I would like to understand the following proof of @Hw Chu
in this question Prove that $\sqrt{\frac{n}{n+1}}\notin \mathbb{Q}$
If $\displaystyle\sqrt{\frac{n}{n+1}} \in \mathbb Q$, then $\displaystyle \sqrt{n(n+1)} = (n+1)\sqrt{\frac{n}{n+1}} \in \mathbb Q$, and since $n \in \mathbb N_{>0}$, $\sqrt{n(n+1)} \in \mathbb Z.$
Would someone elaborate this proof I mean proof step by step
And then, as has been shown here many times, if $m$ is not the square of an integer, then $\sqrt{m}$ is irrational.
But $n^2 < n(n+1) < (n+1)^2$, so $n(n+1)$ is not the square of an integer, so $\sqrt{n(n+1)}$ is irrational.
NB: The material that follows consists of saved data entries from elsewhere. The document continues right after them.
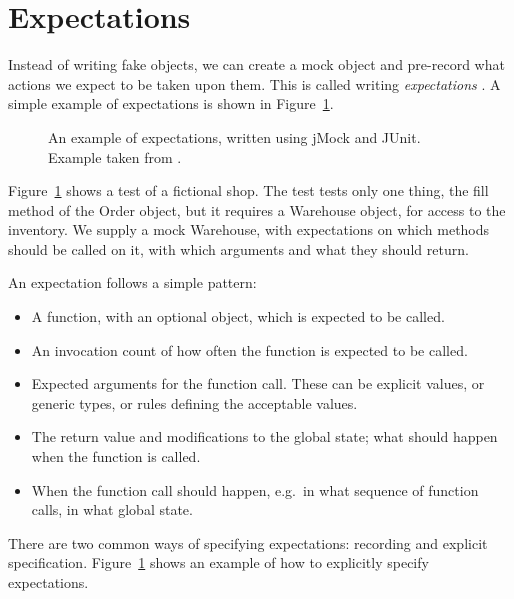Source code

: \documentclass[a4paper,11pt]{kth-mag}
\begin{document}
\section{Expectations} \label{section-expectations}

Instead of writing fake objects, we can create a mock object and pre-record
what actions we expect to be taken upon them. This is called writing
\textit{expectations} \cite{fowler07expectations}. A simple example of
expectations is shown in Figure~\ref{figure-expectations}.

\begin{figure}[h!]
	\begin{center}
	\begin{minipage}{0.9\textwidth}
		\lstset{language=Java}
		
	\end{minipage}
	\end{center}

	\caption{An example of expectations, written using jMock and JUnit.
	Example taken from \cite{fowler07expectations}.}
	\label{figure-expectations}
\end{figure}

Figure~\ref{figure-expectations} shows a test of a fictional shop. The test
tests only one thing, the fill method of the Order object, but it requires a
Warehouse object, for access to the inventory. We supply a mock Warehouse, with
expectations on which methods should be called on it, with which arguments and
what they should return.

An expectation follows a simple pattern:

\begin{itemize}
	\item A function, with an optional object, which is expected to be called.
	\item An invocation count of how often the function is expected to be called.
	\item Expected arguments for the function call. These can be explicit values,
		or generic types, or rules defining the acceptable values.
	\item The return value and modifications to the global state; what should
		happen when the function is called.
	\item When the function call should happen, e.g.\ in what sequence of
		function calls, in what global state.
\end{itemize}

There are two common ways of specifying expectations: recording and explicit
specification. Figure~\ref{figure-expectations} shows an example of how to
explicitly specify expectations.
\end{document}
If $\sqrt{\frac{n}{n+1}}\in\Bbb{Q}$ then there exists $q\in\Bbb{Q}$ such that $\frac{n}{n+1}=q^2$. Then $$n(n+1)=\frac{n}{n+1}\cdot(n+1)^2=q^2(n+1)^2,$$ so $\sqrt{n(n+1)}=q(n+1)\in\Bbb{Q}$. To see that this implies that $\sqrt{n(n+1)}\in\Bbb{Z}$, see the excellent answers to this question.
We have
If $\displaystyle\sqrt{\frac{n}{n+1}} \in \mathbb Q \implies \sqrt{n(n+1)} = (n+1)\sqrt{\frac{n}{n+1}} \in \mathbb Q$
that is a simple step by rationalization, then
and since $n \in \mathbb N_{>0}$, $\sqrt{n(n+1)} \in \mathbb Z$
here since $\sqrt{n(n+1)}$ is a product of an integer and a rational number it must be an integer, indeed assume $\sqrt{n(n+1)}=\frac p q$ with $\gcd(p,q)=1$ then $n(n+1)=\frac{p^2}{q^2}$ and $\gcd(p^2,q^2)=1$ by FTA
$n^2 < n(n+1) < (n+1)^2$.
this step prove that $\sqrt{n(n+1)}$ can't be an integer.